The CEEW study identifies practical solutions. It proposes an achievable 8-25% reduction in emissions for steel and a substantial 32% reduction for cement. The key lies in adopting innovative technologies such as waste-heat recovery and energy-efficient systems, revolutionizing these traditionally emission-intensive sectors.
In the 2021-22 fiscal year, the Indian steel industry released a staggering 297 million tonnes of carbon dioxide during crude steel production. This resulted in an average emission intensity of 2.36 tCO₂/tcs, significantly exceeding the global average of 1.89 tCO₂/tcs.
Cost of Net-Zero Steel Production
The ambitious journey towards near net-zero steel production in India carries a price tag, with costs expected to be 40-70% higher. These costs depend on factors such as technology choices, production methods, and the utilization and storage of captured carbon (CCUS).
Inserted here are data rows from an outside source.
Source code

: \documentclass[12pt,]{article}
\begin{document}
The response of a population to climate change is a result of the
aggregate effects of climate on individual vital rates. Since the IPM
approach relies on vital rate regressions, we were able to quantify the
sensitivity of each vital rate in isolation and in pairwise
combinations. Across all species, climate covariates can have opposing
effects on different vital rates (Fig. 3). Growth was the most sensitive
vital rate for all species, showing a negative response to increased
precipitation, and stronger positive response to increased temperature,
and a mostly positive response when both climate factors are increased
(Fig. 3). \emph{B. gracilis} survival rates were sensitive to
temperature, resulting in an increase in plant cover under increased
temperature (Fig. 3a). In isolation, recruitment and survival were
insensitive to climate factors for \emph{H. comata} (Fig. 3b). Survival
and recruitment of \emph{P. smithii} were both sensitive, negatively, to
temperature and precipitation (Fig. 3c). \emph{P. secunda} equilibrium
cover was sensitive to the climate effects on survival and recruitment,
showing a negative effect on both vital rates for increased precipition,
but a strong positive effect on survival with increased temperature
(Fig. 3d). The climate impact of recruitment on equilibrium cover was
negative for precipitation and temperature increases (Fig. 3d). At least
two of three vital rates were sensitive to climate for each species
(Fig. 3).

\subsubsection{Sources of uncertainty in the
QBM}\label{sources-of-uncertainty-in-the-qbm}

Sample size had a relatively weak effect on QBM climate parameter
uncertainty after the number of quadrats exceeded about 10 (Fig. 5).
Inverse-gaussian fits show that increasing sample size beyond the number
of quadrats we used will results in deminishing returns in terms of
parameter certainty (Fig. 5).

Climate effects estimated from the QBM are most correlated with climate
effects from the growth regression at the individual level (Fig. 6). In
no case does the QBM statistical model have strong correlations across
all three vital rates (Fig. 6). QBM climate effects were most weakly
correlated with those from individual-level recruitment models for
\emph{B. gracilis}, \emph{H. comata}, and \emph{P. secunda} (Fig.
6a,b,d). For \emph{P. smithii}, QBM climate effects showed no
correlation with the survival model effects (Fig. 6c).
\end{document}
Despite its reputation as one of the world's most energy-efficient sectors, the Indian cement industry emitted 218 million tonnes of CO2 in 2018-19, while producing 337 million tonnes of cement. The challenge arises from fossil fuel usage and inherent emissions stemming from limestone processing.
Around 50% of cement plants in India urgently require access to CO2 pipelines to facilitate carbon capture and storage (CCUS). The potential solution lies in utilizing existing natural gas pipelines' right-of-way, enabling plants to opt for CCUS.